Vampyr Review: Gentleman bloodsucker



Reviewed on: Playstation 4. Copy supplied by publisher.

Creeping up on us like its titular supernatural beings, Vampyr hails from the same studio that brought us the much-loved Life Is Strange, Dontnod. Don’t expect the same, teenage-angst fuelled story, though. This is a much more serious affair, and focuses on a dark, and unsavory depiction of a 1918 London gripped by the Spanish Flu, and supernatural forces.

The story opens with player character Dr Jonathan Reid, a famous blood transfusion specialist, seemingly dead, lying in a mass grave. Awakening, he finds a lone woman, and drains her dry thanks to his newly-found vampiric condition. She makes for a nice, energy-boosting snack, but there’s a slight hitch – she was his sister. Cue the main thrust of the game’s story, which sees Reid forced to come to terms with his new-found immortal status, and search for the being ultimately responsible for his plight and his sister’s death.

Seems a sense of accountability doesn’t come with vampire powers.

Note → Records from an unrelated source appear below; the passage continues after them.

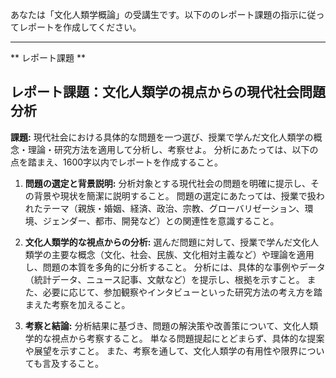 あなたは「文化人類学概論」の受講生です。以下ののレポート課題の指示に従ってレポートを作成してください。

---------------------------------------
** レポート課題 **

## レポート課題：文化人類学の視点からの現代社会問題分析

**課題:**  現代社会における具体的な問題を一つ選び、授業で学んだ文化人類学の概念・理論・研究方法を適用して分析し、考察せよ。  分析にあたっては、以下の点を踏まえ、1600字以内でレポートを作成すること。

1. **問題の選定と背景説明:**  分析対象とする現代社会の問題を明確に提示し、その背景や現状を簡潔に説明すること。  問題の選定にあたっては、授業で扱われたテーマ（親族・婚姻、経済、政治、宗教、グローバリゼーション、環境、ジェンダー、都市、開発など）との関連性を意識すること。

2. **文化人類学的な視点からの分析:** 選んだ問題に対して、授業で学んだ文化人類学の主要な概念（文化、社会、民族、文化相対主義など）や理論を適用し、問題の本質を多角的に分析すること。  分析には、具体的な事例やデータ（統計データ、ニュース記事、文献など）を提示し、根拠を示すこと。  また、必要に応じて、参加観察やインタビューといった研究方法の考え方を踏まえた考察を加えること。

3. **考察と結論:** 分析結果に基づき、問題の解決策や改善策について、文化人類学的な視点から考察すること。  単なる問題提起にとどまらず、具体的な提案や展望を示すこと。  また、考察を通して、文化人類学の有用性や限界についても言及すること。


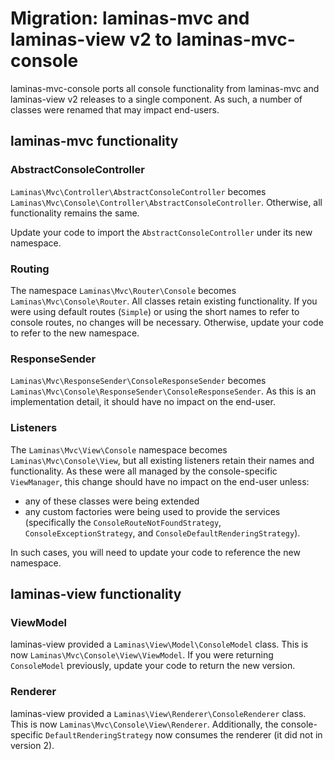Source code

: # Migration: laminas-mvc and laminas-view v2 to laminas-mvc-console

laminas-mvc-console ports all console functionality from laminas-mvc and laminas-view v2
releases to a single component. As such, a number of classes were renamed that
may impact end-users.

## laminas-mvc functionality

### AbstractConsoleController

`Laminas\Mvc\Controller\AbstractConsoleController` becomes
`Laminas\Mvc\Console\Controller\AbstractConsoleController`. Otherwise, all
functionality remains the same.

Update your code to import the `AbstractConsoleController` under its new
namespace.

### Routing

The namespace `Laminas\Mvc\Router\Console` becomes `Laminas\Mvc\Console\Router`. All
classes retain existing functionality. If you were using default routes
(`Simple`) or using the short names to refer to console routes, no changes will
be necessary. Otherwise, update your code to refer to the new namespace.

### ResponseSender

`Laminas\Mvc\ResponseSender\ConsoleResponseSender` becomes
`Laminas\Mvc\Console\ResponseSender\ConsoleResponseSender`. As this is an
implementation detail, it should have no impact on the end-user.

### Listeners

The `Laminas\Mvc\View\Console` namespace becomes `Laminas\Mvc\Console\View`, but all
existing listeners retain their names and functionality. As these were all
managed by the console-specific `ViewManager`, this change should have no impact
on the end-user unless:

- any of these classes were being extended
- any custom factories were being used to provide the services (specifically the
  `ConsoleRouteNotFoundStrategy`, `ConsoleExceptionStrategy`, and
  `ConsoleDefaultRenderingStrategy`).

In such cases, you will need to update your code to reference the new namespace.

## laminas-view functionality

### ViewModel

laminas-view provided a `Laminas\View\Model\ConsoleModel` class. This is now
`Laminas\Mvc\Console\View\ViewModel`. If you were returning `ConsoleModel`
previously, update your code to return the new version.

### Renderer

laminas-view provided a `Laminas\View\Renderer\ConsoleRenderer` class. This is now
`Laminas\Mvc\Console\View\Renderer`. Additionally, the console-specific
`DefaultRenderingStrategy` now consumes the renderer (it did not in version 2).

Vampyr is a dark, and very grim tale, and the first thing you notice is Dontnod’s attention to detail when creating the dark, dangerous, and grimy streets of period London. The city looks brilliantly authentic, full of darkened cobbled streets, run down houses, piles of the dead, deceased from contagion, roaming bands of vampire hunters, and all sorts of other unsavoury characters.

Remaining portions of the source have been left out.